LIV
Liverpool
Premier League
05.05.2024
17:30
TOT
Tottenham Hotspur
 
Osób online 989

JK o przekraczaniu własnych granic


Klopp pochwalił swoich zawodników, którzy „przekroczyli swoje granice”, dzięki czemu po raz kolejny zameldowali się w finale Ligi Mistrzów. Będzie to już trzecia w karierze Jürgena próba wywalczenia tego trofeum.

W 2013 roku prowadzona przez niego Borussia Dortmund uległa Bayernowi Monachium, a w poprzednim sezonie The Reds przegrali w Kijowie z Realem Madryt.

1 czerwca Czerwoni powalczą z Tottenhamem z zwycięstwo w tegorocznej edycji Champions League.

- W Niemczech mamy takie powiedzenie: ,,Trzy jest najszczęśliwszą liczbą" - powiedział Klopp.

- W Mainz dwukrotnie nie udało nam się awansować. Uczyniliśmy to dopiero za trzecim podejściem. Mam nadzieję, że będzie tak również i w przypadku Champions League.

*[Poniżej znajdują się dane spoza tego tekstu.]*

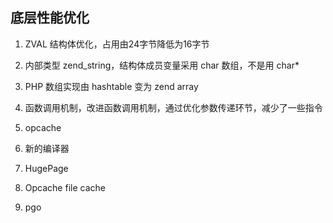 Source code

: ## 底层性能优化



1. ZVAL 结构体优化，占用由24字节降低为16字节
2. 内部类型 zend_string，结构体成员变量采用 char 数组，不是用 char*
3. PHP 数组实现由 hashtable 变为 zend array
4. 函数调用机制，改进函数调用机制，通过优化参数传递环节，减少了一些指令



1. opcache
2. 新的编译器
3. HugePage
4. Opcache file cache
5. pgo
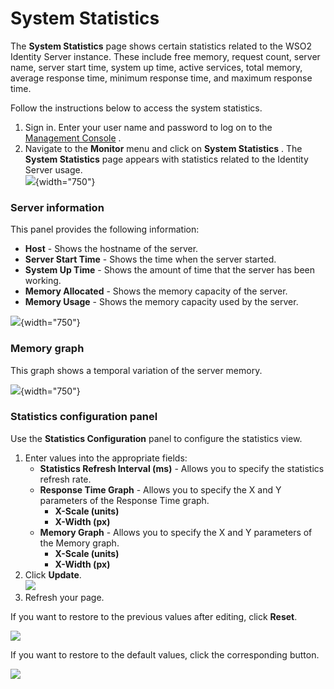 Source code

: # System Statistics

The **System Statistics** page shows certain statistics related to the
WSO2 Identity Server instance. These include free memory, request count,
server name, server start time, system up time, active services, total
memory, average response time, minimum response time, and maximum
response time.

Follow the instructions below to access the system statistics.

1.  Sign in. Enter your user name and password to log on to the
    [Management Console](../../setup/getting-started-with-the-management-console)
    .
2.  Navigate to the **Monitor** menu and click on **System Statistics**
    . The **System Statistics** page appears with statistics related to
    the Identity Server usage.  
    ![](attachments/103329428/103329432.png){width="750"}

### Server information

This panel provides the following information:

-   **Host** - Shows the hostname of the server.
-   **Server Start Time** - Shows the time when the server started.
-   **System Up Time** - Shows the amount of time that the server has
    been working.
-   **Memory Allocated** - Shows the memory capacity of the server.
-   **Memory Usage** - Shows the memory capacity used by the server.

![](attachments/103329428/103329433.png){width="750"}

### Memory graph

This graph shows a temporal variation of the server memory.

![](attachments/103329428/103329434.png){width="750"}

### Statistics configuration panel

Use the **Statistics Configuration** panel to configure the statistics
view.

1.  Enter values into the appropriate fields:
    -   **Statistics Refresh Interval (ms)** - Allows you to specify the
        statistics refresh rate.
    -   **Response Time Graph** - Allows you to specify the X and Y
        parameters of the Response Time graph.
        -   **X-Scale (units)**
        -   **X-Width (px)**
    -   **Memory Graph** - Allows you to specify the X and Y parameters
        of the Memory graph.
        -   **X-Scale (units)**
        -   **X-Width (px)**
2.  Click **Update**.  
    ![](attachments/9372728/9440986.png)
3.  Refresh your page.

If you want to restore to the previous values after editing, click
**Reset**.

![](attachments/9372728/9440985.png)

If you want to restore to the default values, click the corresponding
button.

![](attachments/9372728/9440984.png)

To całkiem fajnie.

- Dla mnie to już czwarty finał w europejskich rozgrywkach (wliczając w to Ligę Europy 2016), fajnie. Prowadziłem znakomitych zawodników, którzy musieli przekraczać własne granice, aby awansować.

Klopp uważa, że magia Anfield poniosła jego zespół aż do finału.

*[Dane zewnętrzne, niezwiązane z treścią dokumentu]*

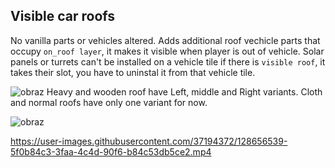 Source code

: ## Visible car roofs
 No vanilla parts or vehicles altered. Adds additional roof vechicle parts that occupy `on_roof layer`, it makes it visible when player is out of vehicle. Solar panels or turrets can't be installed on a vehicle tile if there is `visible roof`, it takes their slot, you have to uninstal it from that vehicle tile.
 
 ![obraz](https://cdn.discordapp.com/attachments/696798032875749516/874127769032859678/unknown.png)
 Heavy and wooden roof have Left, middle and Right variants. Cloth and normal roofs have only one variant for now. 
 
 ![obraz](https://user-images.githubusercontent.com/37194372/128656415-41a778c6-f76f-46a3-aefc-297280f95d66.png) 

https://user-images.githubusercontent.com/37194372/128656539-5f0b84c3-3faa-4c4d-90f6-b84c53db5ce2.mp4
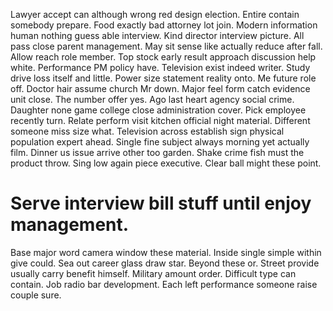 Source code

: Lawyer accept can although wrong red design election. Entire contain somebody prepare.
Food exactly bad attorney lot join. Modern information human nothing guess able interview.
Kind director interview picture. All pass close parent management. May sit sense like actually reduce after fall.
Allow reach role member. Top stock early result approach discussion help white.
Performance PM policy have. Television exist indeed writer.
Study drive loss itself and little. Power size statement reality onto.
Me future role off. Doctor hair assume church Mr down.
Major feel form catch evidence unit close.
The number offer yes. Ago last heart agency social crime.
Daughter none game college close administration cover. Pick employee recently turn. Relate perform visit kitchen official night material.
Different someone miss size what. Television across establish sign physical population expert ahead.
Single fine subject always morning yet actually film. Dinner us issue arrive other too garden.
Shake crime fish must the product throw. Sing low again piece executive.
Clear ball might these point.
# Serve interview bill stuff until enjoy management.
Base major word camera window these material. Inside single simple within give could.
Sea out career glass draw star. Beyond these or.
Street provide usually carry benefit himself. Military amount order. Difficult type can contain.
Job radio bar development. Each left performance someone raise couple sure.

The Reds wyszli z bardzo trudnej grupy dzięki wygranej u siebie z Paris Saint-Germain, Crveną Zvezdą i Napoli.

W 1/8 pewnie pokonali FC Porto, a w półfinale po magicznej nocy na Anfield wyeliminowali FC Barcelonę.

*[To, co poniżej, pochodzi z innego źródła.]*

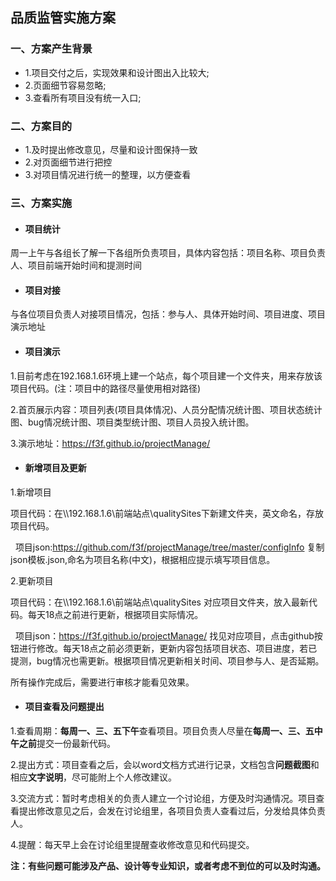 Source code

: ## 品质监管实施方案

### 一、方案产生背景
* 1.项目交付之后，实现效果和设计图出入比较大;
* 2.页面细节容易忽略;
* 3.查看所有项目没有统一入口;

### 二、方案目的
* 1.及时提出修改意见，尽量和设计图保持一致
* 2.对页面细节进行把控
* 3.对项目情况进行统一的整理，以方便查看

### 三、方案实施

  * #### 项目统计
   周一上午与各组长了解一下各组所负责项目，具体内容包括：项目名称、项目负责人、项目前端开始时间和提测时间

  * #### 项目对接
   与各位项目负责人对接项目情况，包括：参与人、具体开始时间、项目进度、项目演示地址

  * #### 项目演示
   1.目前考虑在192.168.1.6环境上建一个站点，每个项目建一个文件夹，用来存放该项目代码。(注：项目中的路径尽量使用相对路径)

   2.首页展示内容：项目列表(项目具体情况)、人员分配情况统计图、项目状态统计图、bug情况统计图、项目类型统计图、项目人员投入统计图。

   3.演示地址：https://f3f.github.io/projectManage/

  * #### 新增项目及更新
   1.新增项目

   项目代码：在\\\192.168.1.6\前端站点\qualitySites下新建文件夹，英文命名，存放项目代码。

   项目json:https://github.com/f3f/projectManage/tree/master/configInfo 复制json模板.json,命名为项目名称(中文)，根据相应提示填写项目信息。

   2.更新项目

   项目代码：在\\\192.168.1.6\前端站点\qualitySites 对应项目文件夹，放入最新代码。每天18点之前进行更新，根据项目实际情况。

   项目json：https://f3f.github.io/projectManage/ 找见对应项目，点击github按钮进行修改。每天18点之前必须更新，更新内容包括项目状态、项目进度，若已提测，bug情况也需更新。根据项目情况更新相关时间、项目参与人、是否延期。

  所有操作完成后，需要进行审核才能看见效果。

  * #### 项目查看及问题提出
   1.查看周期：**每周一、三、五下午**查看项目。项目负责人尽量在**每周一、三、五中午之前**提交一份最新代码。

   2.提出方式：项目查看之后，会以word文档方式进行记录，文档包含**问题截图**和相应**文字说明**，尽可能附上个人修改建议。

   3.交流方式：暂时考虑相关的负责人建立一个讨论组，方便及时沟通情况。项目查看提出修改意见之后，会发在讨论组里，各项目负责人查看过后，分发给具体负责人。

   4.提醒：每天早上会在讨论组里提醒查收修改意见和代码提交。

   **注：有些问题可能涉及产品、设计等专业知识，或者考虑不到位的可以及时沟通。**
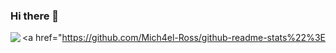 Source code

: ### Hi there 👋

<!--
**Mich4el-Ross/Mich4el-Ross** is a ✨ _special_ ✨ repository because its `README.md` (this file) appears on your GitHub profile.

Here are some ideas to get you started:

- 🔭 I’m currently working on ...
- 🌱 I’m currently learning ...
- 👯 I’m looking to collaborate on ...
- 🤔 I’m looking for help with ...
- 💬 Ask me about ...
- 📫 How to reach me: ...
- 😄 Pronouns: ...
- ⚡ Fun fact: ...
-->

<a href="https://github.com/Mich4el-Ross/github-readme-stats%22%3E
<img align="left" src="https://github-readme-stats.vercel.app/api?username=Mich4el-Ross&show_icons=true" />
</a>
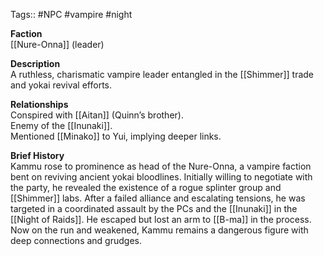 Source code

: Tags:: #NPC #vampire #night

**Faction**  
[[Nure-Onna]] (leader)

**Description**  
A ruthless, charismatic vampire leader entangled in the [[Shimmer]] trade and yokai revival efforts.

**Relationships**  
Conspired with [[Aitan]] (Quinn’s brother).  
Enemy of the [[Inunaki]].  
Mentioned [[Minako]] to Yui, implying deeper links.

**Brief History**  
Kammu rose to prominence as head of the Nure-Onna, a vampire faction bent on reviving ancient yokai bloodlines. Initially willing to negotiate with the party, he revealed the existence of a rogue splinter group and [[Shimmer]] labs. After a failed alliance and escalating tensions, he was targeted in a coordinated assault by the PCs and the [[Inunaki]] in the [[Night of Raids]]. He escaped but lost an arm to [[B-ma]] in the process. Now on the run and weakened, Kammu remains a dangerous figure with deep connections and grudges. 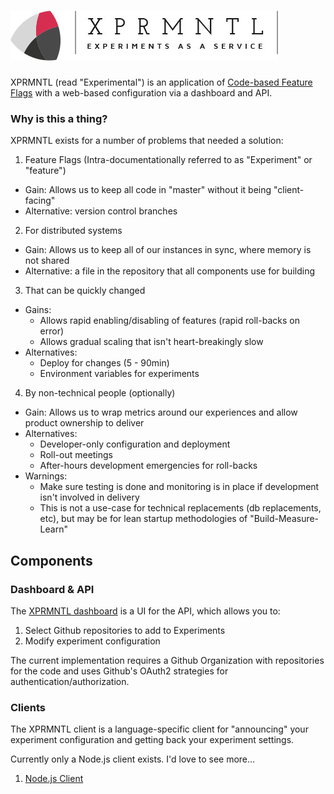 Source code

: # ![XPRMNTL](/images/ghLogo.jpg)
XPRMNTL (read "Experimental") is an application of [Code-based Feature Flags](http://en.wikipedia.org/wiki/Feature_toggle) with a web-based configuration via a dashboard and API.

### Why is this a thing?
XPRMNTL exists for a number of problems that needed a solution:

1. Feature Flags (Intra-documentationally referred to as "Experiment" or "feature")
  - Gain: Allows us to keep all code in "master" without it being "client-facing"
  - Alternative: version control branches
2. For distributed systems
  - Gain: Allows us to keep all of our instances in sync, where memory is not shared
  - Alternative: a file in the repository that all components use for building
3. That can be quickly changed
  - Gains:
    - Allows rapid enabling/disabling of features (rapid roll-backs on error)
    - Allows gradual scaling that isn't heart-breakingly slow
  - Alternatives:
    - Deploy for changes (5 - 90min)
    - Environment variables for experiments
4. By non-technical people (optionally)
  - Gain: Allows us to wrap metrics around our experiences and allow product ownership to deliver
  - Alternatives:
    - Developer-only configuration and deployment
    - Roll-out meetings
    - After-hours development emergencies for roll-backs
  - Warnings:
    - Make sure testing is done and monitoring is in place if development isn't involved in delivery
    - This is not a use-case for technical replacements (db replacements, etc), but may be for lean startup methodologies of "Build-Measure-Learn"

## Components

### Dashboard & API
The [XPRMNTL dashboard](https://github.com/XPRMNTL/feature) is a UI for the API, which allows you to:

1. Select Github repositories to add to Experiments
2. Modify experiment configuration

The current implementation requires a Github Organization with repositories for the code and uses Github's OAuth2 strategies for authentication/authorization.

### Clients
The XPRMNTL client is a language-specific client for "announcing" your experiment configuration and getting back your experiment settings.


Currently only a Node.js client exists. I'd love to see more...

1. [Node.js Client](https://github.com/XPRMNTL/feature-client)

Jedynym europejskim przeciwnikiem, który uniknął porażki w Merseyside był Bayern Monachium, który bezbramkowo zremisował. The Reds pokazali jednak swoją wyższość na wyjeździe i pewnie wygrali 3:1, awansując tym samym do półfinału.

- Na przestrzeni ostatnich lat Anfield pozwoliło nam pokonać wiele bardzo mocnych zespołów jak np. Borussię Dortmund.

- W poprzedniej edycji LM wygraliśmy dzięki wsparciu własnych kibiców z Manchesterem City. W tym roku wyeliminowaliśmy Barcelonę. Dokonaliśmy tego wspólnie.

- Anfield jest dla nas kluczowe w europejskich rozgrywkach. Chłopaki wykonali kawał dobrej roboty, pokazali znakomity futbol.

- Mecz w Monachium był najlepszym wyjazdowym spotkaniem jakie widziałem na europejskiej scenie. Wspaniale jest patrzeć jak bardzo rozwinęła się ta drużyna i to w tak krótkim czasie. To była jak dotąd bardzo dobra dla nas kampania.

Klopp wie czego może spodziewać się w finale po swoim rywalu z Londynu. The Reds dwukrotnie pokonali w tym sezonie koguty 2:1.

To będzie zupełnie inna sytuacja niż starcie z Sevillą czy Realem.

- Znamy się całkiem dobrze - dodał Klopp.

- Lecz nic poza tym. To finał. Masz rywala, pod którego musisz odpowiednio się przygotować - wziąć pod uwagę ich mocne strony i słabości. Tak to wygląda.

- Nie ma łatwych spotkań w Champions League, więc czemu miałby być taki finał? Z pewnością nie będzie. Jak dotąd wykorzystywaliśmy nasze doświadczenie i zrobimy to po raz kolejny.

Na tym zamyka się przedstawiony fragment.